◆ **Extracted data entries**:
┌────────

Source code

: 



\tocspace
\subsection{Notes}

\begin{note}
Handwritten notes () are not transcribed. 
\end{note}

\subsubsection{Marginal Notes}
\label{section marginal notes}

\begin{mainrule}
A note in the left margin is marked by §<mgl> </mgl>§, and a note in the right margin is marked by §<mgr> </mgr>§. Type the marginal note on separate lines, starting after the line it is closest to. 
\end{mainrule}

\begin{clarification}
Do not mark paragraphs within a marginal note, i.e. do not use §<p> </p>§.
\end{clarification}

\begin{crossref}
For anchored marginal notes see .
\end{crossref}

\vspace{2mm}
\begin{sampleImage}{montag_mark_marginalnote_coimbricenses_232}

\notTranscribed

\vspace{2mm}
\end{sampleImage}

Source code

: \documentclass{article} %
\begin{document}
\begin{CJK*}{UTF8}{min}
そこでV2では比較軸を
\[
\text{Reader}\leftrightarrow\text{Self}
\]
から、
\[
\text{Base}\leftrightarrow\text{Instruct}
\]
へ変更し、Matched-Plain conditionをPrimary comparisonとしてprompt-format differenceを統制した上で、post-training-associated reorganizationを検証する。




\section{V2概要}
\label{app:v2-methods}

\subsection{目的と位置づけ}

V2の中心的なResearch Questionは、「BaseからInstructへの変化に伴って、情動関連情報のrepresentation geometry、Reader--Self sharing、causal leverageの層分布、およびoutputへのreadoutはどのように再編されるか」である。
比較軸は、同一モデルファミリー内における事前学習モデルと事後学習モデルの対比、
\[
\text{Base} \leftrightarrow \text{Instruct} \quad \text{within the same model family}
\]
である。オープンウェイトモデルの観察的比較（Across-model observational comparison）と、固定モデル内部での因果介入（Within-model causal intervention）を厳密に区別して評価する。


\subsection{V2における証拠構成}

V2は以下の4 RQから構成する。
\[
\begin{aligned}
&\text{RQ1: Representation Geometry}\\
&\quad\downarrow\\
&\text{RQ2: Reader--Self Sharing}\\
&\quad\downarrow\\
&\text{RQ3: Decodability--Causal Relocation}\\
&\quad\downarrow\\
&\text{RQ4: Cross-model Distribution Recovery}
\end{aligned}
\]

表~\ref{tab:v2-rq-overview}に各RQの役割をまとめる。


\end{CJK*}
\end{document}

└────────

◆ **Exercise**: Write out a word-for-word copy of every entry above.

◆ **Answer area**:
Source code

: 



\tocspace
\subsection{Notes}

\begin{note}
Handwritten notes () are not transcribed. 
\end{note}

\subsubsection{Marginal Notes}
\label{section marginal notes}

\begin{mainrule}
A note in the left margin is marked by §<mgl> </mgl>§, and a note in the right margin is marked by §<mgr> </mgr>§. Type the marginal note on separate lines, starting after the line it is closest to. 
\end{mainrule}

\begin{clarification}
Do not mark paragraphs within a marginal note, i.e. do not use §<p> </p>§.
\end{clarification}

\begin{crossref}
For anchored marginal notes see .
\end{crossref}

\vspace{2mm}
\begin{sampleImage}{montag_mark_marginalnote_coimbricenses_232}

\notTranscribed

\vspace{2mm}
\end{sampleImage}

Source code

: \documentclass{article} %
\begin{document}
\begin{CJK*}{UTF8}{min}
そこでV2では比較軸を
\[
\text{Reader}\leftrightarrow\text{Self}
\]
から、
\[
\text{Base}\leftrightarrow\text{Instruct}
\]
へ変更し、Matched-Plain conditionをPrimary comparisonとしてprompt-format differenceを統制した上で、post-training-associated reorganizationを検証する。




\section{V2概要}
\label{app:v2-methods}

\subsection{目的と位置づけ}

V2の中心的なResearch Questionは、「BaseからInstructへの変化に伴って、情動関連情報のrepresentation geometry、Reader--Self sharing、causal leverageの層分布、およびoutputへのreadoutはどのように再編されるか」である。
比較軸は、同一モデルファミリー内における事前学習モデルと事後学習モデルの対比、
\[
\text{Base} \leftrightarrow \text{Instruct} \quad \text{within the same model family}
\]
である。オープンウェイトモデルの観察的比較（Across-model observational comparison）と、固定モデル内部での因果介入（Within-model causal intervention）を厳密に区別して評価する。


\subsection{V2における証拠構成}

V2は以下の4 RQから構成する。
\[
\begin{aligned}
&\text{RQ1: Representation Geometry}\\
&\quad\downarrow\\
&\text{RQ2: Reader--Self Sharing}\\
&\quad\downarrow\\
&\text{RQ3: Decodability--Causal Relocation}\\
&\quad\downarrow\\
&\text{RQ4: Cross-model Distribution Recovery}
\end{aligned}
\]

表~\ref{tab:v2-rq-overview}に各RQの役割をまとめる。


\end{CJK*}
\end{document}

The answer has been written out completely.